Lector de Shakespeare, Jack Kerouac, Salinger y Nicanor Parra, fan del jazz y los Beatles, Antonio Skármeta irrumpió en la literatura con una narrativa animada de efervescencia y alma pop, callejera, risueña y dramática, a ratos rítmica y poética. Una narrativa que se alejaba de los bordes más sombríos de la generación del 50 y se conectaba con las revueltas estéticas y sociales de los 60. “AI modo latinoamericano y subdesarrollado, yo siempre he sido un pop”, decía.
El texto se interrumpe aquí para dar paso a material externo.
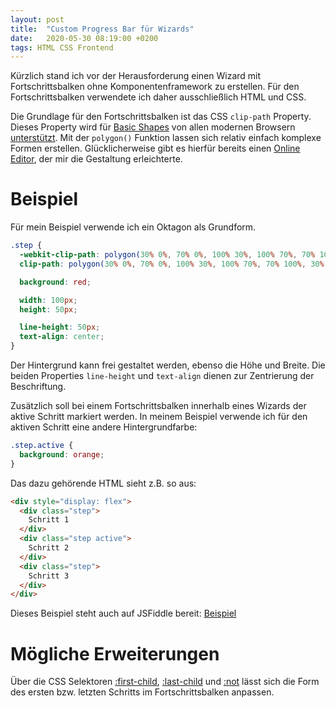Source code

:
 ```yaml
---
layout: post
title:  "Custom Progress Bar für Wizards"
date:   2020-05-30 08:19:00 +0200
tags: HTML CSS Frontend
---
```


Kürzlich stand ich vor der Herausforderung einen Wizard mit Fortschrittsbalken ohne Komponentenframework zu erstellen.
Für den Fortschrittsbalken verwendete ich daher ausschließlich HTML und CSS.

Die Grundlage für den Fortschrittsbalken ist das CSS `clip-path` Property.
Dieses Property wird für [Basic Shapes](https://developer.mozilla.org/en-US/docs/Web/CSS/basic-shape) von allen modernen Browsern [unterstützt](https://caniuse.com/#feat=mdn-css_properties_clip-path_basic_shape).
Mit der `polygon()` Funktion lassen sich relativ einfach komplexe Formen erstellen.
Glücklicherweise gibt es hierfür bereits einen [Online Editor](https://bennettfeely.com/clippy/), der mir die Gestaltung erleichterte.

# Beispiel

Für mein Beispiel verwende ich ein Oktagon als Grundform.

```css
.step {
  -webkit-clip-path: polygon(30% 0%, 70% 0%, 100% 30%, 100% 70%, 70% 100%, 30% 100%, 0% 70%, 0% 30%);
  clip-path: polygon(30% 0%, 70% 0%, 100% 30%, 100% 70%, 70% 100%, 30% 100%, 0% 70%, 0% 30%);

  background: red;

  width: 100px;
  height: 50px;

  line-height: 50px;
  text-align: center;
}
```

Der Hintergrund kann frei gestaltet werden, ebenso die Höhe und Breite.
Die beiden Properties `line-height` und `text-align` dienen zur Zentrierung der Beschriftung.

Zusätzlich soll bei einem Fortschrittsbalken innerhalb eines Wizards der aktive Schritt markiert werden.
In meinem Beispiel verwende ich für den aktiven Schritt eine andere Hintergrundfarbe:

```css
.step.active {
  background: orange;
}
```

Das dazu gehörende HTML sieht z.B. so aus:

```html
<div style="display: flex">
  <div class="step">
    Schritt 1
  </div>
  <div class="step active">
    Schritt 2
  </div>
  <div class="step">
    Schritt 3
  </div>
</div>
```

Dieses Beispiel steht auch auf JSFiddle bereit: [Beispiel](https://jsfiddle.net/a0jz8xwu/)

# Mögliche Erweiterungen

Über die CSS Selektoren [:first-child](https://developer.mozilla.org/en-US/docs/Web/CSS/:first-child), [:last-child](https://developer.mozilla.org/en-US/docs/Web/CSS/:last-child) und [:not](https://developer.mozilla.org/en-US/docs/Web/CSS/:not) lässt sich die Form des ersten bzw. letzten Schritts im Fortschrittsbalken anpassen.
El espíritu de jam session -el aliento de espontaneidad, el juego, la vibración y el placer por el lenguaje- está en el corazón de su obra, la que progresivamente transitó desde los cuentos de los 60 y 70 a las novelas de abierta vocación popular. En ellas, Skármeta alargó su diálogo y pasión por el cine, la música o el fútbol, y le dio más calado al peso de la historia, a través de personajes entrañables que se ven arrastradas por ella, como Lucho, el niño exiliado de No pasó nada; Mario, el cartero de Neruda, o Esteban Coppeta y su estirpe, que llegan a Chile huyendo de la guerra en La boda del poeta.

Narrador, dramaturgo y guionista, Skármeta hizo cine (Ardiente paciencia), fue embajador y rostro inconfundible de El Show de los Libros. Gran difusor de la literatura chilena, era un lector atento a las nuevas generaciones: palpitaba con los jóvenes y fue un generoso maestro para muchos. Su obra es una afirmación de la vida y en ella tienen lugar la ternura y la sensualidad, la solidaridad, el humor y la amistad. Los personajes de Skármeta no son héroes pero de algún modo encuentran el valor para enfrentarse a lo sombrío, para hacerle una finta a la desventura y el infortunio, como aquel corajudo ciclista que pedalea pendiente arriba, lucha contra el cansancio, la tragedia y la muerte, y a punto de decaer, le tuerce la mano al destino: se encumbra y como en un solo de jazz, va tan alto, tan alto que le da “a la caza alcance”.